Gemma 3 4B T1-it GGUF Collection

GGUF quantized models converted from twinkle-ai/gemma-3-4B-T1-it for use with llama.cpp.

About

Gemma 3 4B T1-it is a small language model fine-tuned on Taiwan-focused datasets, supporting both English and Traditional Chinese.

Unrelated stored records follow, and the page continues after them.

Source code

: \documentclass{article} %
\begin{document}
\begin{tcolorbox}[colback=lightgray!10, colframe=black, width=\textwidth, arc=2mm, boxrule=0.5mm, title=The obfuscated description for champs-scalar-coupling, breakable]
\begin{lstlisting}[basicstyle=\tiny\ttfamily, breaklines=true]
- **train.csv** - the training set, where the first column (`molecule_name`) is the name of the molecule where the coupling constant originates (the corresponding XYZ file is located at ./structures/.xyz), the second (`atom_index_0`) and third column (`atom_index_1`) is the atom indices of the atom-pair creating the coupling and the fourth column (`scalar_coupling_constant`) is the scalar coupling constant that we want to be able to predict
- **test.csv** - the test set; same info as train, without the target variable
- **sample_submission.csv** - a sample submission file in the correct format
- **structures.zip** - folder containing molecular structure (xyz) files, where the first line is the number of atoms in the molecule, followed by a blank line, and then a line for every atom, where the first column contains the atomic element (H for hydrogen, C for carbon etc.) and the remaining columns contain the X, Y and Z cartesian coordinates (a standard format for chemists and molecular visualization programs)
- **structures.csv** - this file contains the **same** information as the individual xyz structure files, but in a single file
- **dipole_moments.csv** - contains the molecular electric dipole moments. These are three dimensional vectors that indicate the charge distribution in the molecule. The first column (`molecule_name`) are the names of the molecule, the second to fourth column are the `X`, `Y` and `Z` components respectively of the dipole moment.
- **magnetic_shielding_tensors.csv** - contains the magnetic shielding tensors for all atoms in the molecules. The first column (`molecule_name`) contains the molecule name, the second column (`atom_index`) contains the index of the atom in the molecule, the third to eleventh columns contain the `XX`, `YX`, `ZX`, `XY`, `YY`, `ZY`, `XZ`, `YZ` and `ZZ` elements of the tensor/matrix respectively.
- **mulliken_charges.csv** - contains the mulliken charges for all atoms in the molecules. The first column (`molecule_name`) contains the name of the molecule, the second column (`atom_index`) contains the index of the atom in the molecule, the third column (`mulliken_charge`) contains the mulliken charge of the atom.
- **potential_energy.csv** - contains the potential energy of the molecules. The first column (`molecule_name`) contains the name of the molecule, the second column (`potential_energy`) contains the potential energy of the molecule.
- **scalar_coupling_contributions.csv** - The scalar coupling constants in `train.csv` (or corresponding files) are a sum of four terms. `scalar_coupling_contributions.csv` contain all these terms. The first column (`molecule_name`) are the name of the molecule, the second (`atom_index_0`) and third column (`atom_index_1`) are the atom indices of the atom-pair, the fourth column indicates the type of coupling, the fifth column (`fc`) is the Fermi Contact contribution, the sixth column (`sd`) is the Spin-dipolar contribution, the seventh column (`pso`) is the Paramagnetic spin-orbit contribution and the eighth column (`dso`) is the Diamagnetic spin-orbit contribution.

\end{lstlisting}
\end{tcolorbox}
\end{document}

This repository provides multiple quantization formats optimized for different use cases.

Available Models

Model	Size	Use Case
`twinkle-ai-gemma-3-4B-T1-it-BF16.gguf`	Largest	Best quality, highest precision
`twinkle-ai-gemma-3-4B-T1-it-F16.gguf`	Large	High quality, good precision
`twinkle-ai-gemma-3-4B-T1-it-Q8_0.gguf`	Medium	Balanced quality and speed
`twinkle-ai-gemma-3-4b-t1-it-q4_k_m.gguf`	Smallest	Fastest inference, lower memory

Quick Start

Option 1: Using Hugging Face Hub (Recommended)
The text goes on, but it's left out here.